== WHAT YOU ARE ASKED TO DO ==
In exact form, please repeat the records from their opening line down to the line with "- [mapstores](./Features/MainMapFeatures/mapstore.md): show", including that line.

== DATA FOR THIS EXERCISE ==
★ ★ ★ ★ ★ ★ ★

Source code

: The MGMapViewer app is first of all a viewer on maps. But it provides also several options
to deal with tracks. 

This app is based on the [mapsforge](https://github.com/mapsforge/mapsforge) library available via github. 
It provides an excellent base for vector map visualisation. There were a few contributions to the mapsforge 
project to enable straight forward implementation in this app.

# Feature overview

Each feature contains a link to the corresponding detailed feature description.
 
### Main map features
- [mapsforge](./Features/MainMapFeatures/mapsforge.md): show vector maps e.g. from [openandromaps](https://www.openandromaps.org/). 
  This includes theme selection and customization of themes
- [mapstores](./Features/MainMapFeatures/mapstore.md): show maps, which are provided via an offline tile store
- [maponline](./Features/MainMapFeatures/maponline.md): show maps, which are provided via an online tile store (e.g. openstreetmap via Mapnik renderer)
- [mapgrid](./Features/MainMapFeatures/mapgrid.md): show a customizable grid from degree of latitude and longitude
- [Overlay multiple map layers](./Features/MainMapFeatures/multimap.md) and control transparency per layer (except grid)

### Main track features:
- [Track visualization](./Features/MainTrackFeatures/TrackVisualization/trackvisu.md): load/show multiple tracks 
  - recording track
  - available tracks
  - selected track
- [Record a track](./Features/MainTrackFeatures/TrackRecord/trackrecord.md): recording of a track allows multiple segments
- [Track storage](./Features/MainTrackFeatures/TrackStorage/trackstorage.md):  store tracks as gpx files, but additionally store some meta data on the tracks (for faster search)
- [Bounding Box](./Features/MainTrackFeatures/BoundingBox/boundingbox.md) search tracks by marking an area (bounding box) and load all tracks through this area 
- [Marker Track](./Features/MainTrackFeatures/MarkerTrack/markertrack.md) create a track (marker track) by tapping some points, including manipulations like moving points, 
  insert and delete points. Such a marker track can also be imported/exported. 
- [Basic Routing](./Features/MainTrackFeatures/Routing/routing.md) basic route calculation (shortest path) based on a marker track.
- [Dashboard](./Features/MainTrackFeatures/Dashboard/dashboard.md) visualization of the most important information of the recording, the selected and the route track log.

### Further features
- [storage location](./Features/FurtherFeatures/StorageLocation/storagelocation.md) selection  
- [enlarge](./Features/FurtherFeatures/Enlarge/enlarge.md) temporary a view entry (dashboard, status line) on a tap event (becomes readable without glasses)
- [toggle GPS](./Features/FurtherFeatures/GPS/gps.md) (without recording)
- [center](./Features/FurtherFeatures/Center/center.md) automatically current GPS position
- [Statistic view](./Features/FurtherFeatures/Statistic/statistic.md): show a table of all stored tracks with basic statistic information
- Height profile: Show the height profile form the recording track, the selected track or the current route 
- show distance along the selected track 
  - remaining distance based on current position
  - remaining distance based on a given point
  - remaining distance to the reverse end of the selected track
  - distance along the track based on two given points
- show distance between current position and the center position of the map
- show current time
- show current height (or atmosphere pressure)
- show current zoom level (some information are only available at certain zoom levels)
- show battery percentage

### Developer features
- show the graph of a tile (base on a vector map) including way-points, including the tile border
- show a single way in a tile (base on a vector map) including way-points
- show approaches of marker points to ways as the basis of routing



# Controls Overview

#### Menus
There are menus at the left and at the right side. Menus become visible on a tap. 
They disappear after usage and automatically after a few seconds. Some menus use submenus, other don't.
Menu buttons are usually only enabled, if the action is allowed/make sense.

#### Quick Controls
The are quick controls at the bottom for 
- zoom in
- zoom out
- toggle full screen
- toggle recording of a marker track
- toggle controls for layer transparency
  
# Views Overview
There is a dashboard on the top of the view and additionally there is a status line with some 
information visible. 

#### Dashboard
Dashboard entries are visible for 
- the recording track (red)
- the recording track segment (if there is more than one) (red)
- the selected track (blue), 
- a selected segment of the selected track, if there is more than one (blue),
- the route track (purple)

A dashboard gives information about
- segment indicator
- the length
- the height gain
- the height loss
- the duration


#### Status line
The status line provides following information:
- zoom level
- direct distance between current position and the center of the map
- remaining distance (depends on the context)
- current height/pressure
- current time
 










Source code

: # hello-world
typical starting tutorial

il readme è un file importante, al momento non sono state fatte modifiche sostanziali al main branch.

★ ★ ★ ★ ★ ★ ★

== EXERCISE RESULT ==
Source code

: The MGMapViewer app is first of all a viewer on maps. But it provides also several options
to deal with tracks. 

This app is based on the [mapsforge](https://github.com/mapsforge/mapsforge) library available via github. 
It provides an excellent base for vector map visualisation. There were a few contributions to the mapsforge 
project to enable straight forward implementation in this app.

# Feature overview

Each feature contains a link to the corresponding detailed feature description.
 
### Main map features
- [mapsforge](./Features/MainMapFeatures/mapsforge.md): show vector maps e.g. from [openandromaps](https://www.openandromaps.org/). 
  This includes theme selection and customization of themes
- [mapstores](./Features/MainMapFeatures/mapstore.md): show maps, which are provided via an offline tile store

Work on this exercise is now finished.